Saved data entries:
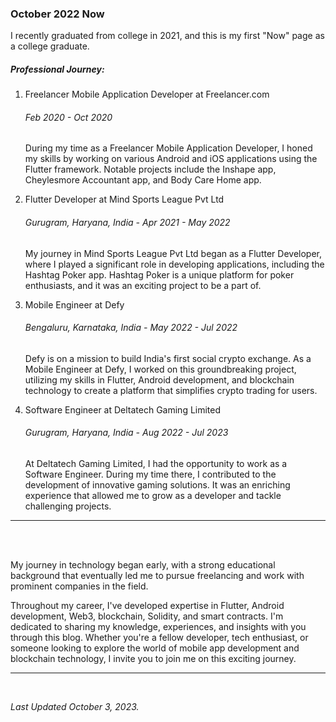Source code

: ### October 2022 Now


I recently graduated from college in 2021, and this is my first "Now" page as a college graduate.

##### Professional Journey:

1. Freelancer Mobile Application Developer at Freelancer.com
    ###### Feb 2020 - Oct 2020

    During my time as a Freelancer Mobile Application Developer, I honed my skills by working on various Android and iOS applications using the Flutter framework. Notable projects include the Inshape app, Cheylesmore Accountant app, and Body Care Home app.


2. Flutter Developer at Mind Sports League Pvt Ltd
    ###### Gurugram, Haryana, India - Apr 2021 - May 2022

    My journey in Mind Sports League Pvt Ltd began as a Flutter Developer, where I played a significant role in developing applications, including the Hashtag Poker app. Hashtag Poker is a unique platform for poker enthusiasts, and it was an exciting project to be a part of.


3. Mobile Engineer at Defy
    ###### Bengaluru, Karnataka, India - May 2022 - Jul 2022

    Defy is on a mission to build India's first social crypto exchange. As a Mobile Engineer at Defy, I worked on this groundbreaking project, utilizing my skills in Flutter, Android development, and blockchain technology to create a platform that simplifies crypto trading for users.


4. Software Engineer at Deltatech Gaming Limited
    ###### Gurugram, Haryana, India - Aug 2022 - Jul 2023

    At Deltatech Gaming Limited, I had the opportunity to work as a Software Engineer. During my time there, I contributed to the development of innovative gaming solutions. It was an enriching experience that allowed me to grow as a developer and tackle challenging projects.

 ---
<br>
<br>

My journey in technology began early, with a strong educational background that eventually led me to pursue freelancing and work with prominent companies in the field.

Throughout my career, I've developed expertise in Flutter, Android development, Web3, blockchain, Solidity, and smart contracts. I'm dedicated to sharing my knowledge, experiences, and insights with you through this blog. Whether you're a fellow developer, tech enthusiast, or someone looking to explore the world of mobile app development and blockchain technology, I invite you to join me on this exciting journey.

 ---
<br>


*Last Updated October 3, 2023.*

**Directions for this task:** Please report every line among the entries that includes "League".

**Problem solution:**
2. Flutter Developer at Mind Sports League Pvt Ltd
    My journey in Mind Sports League Pvt Ltd began as a Flutter Developer, where I played a significant role in developing applications, including the Hashtag Poker app. Hashtag Poker is a unique platform for poker enthusiasts, and it was an exciting project to be a part of.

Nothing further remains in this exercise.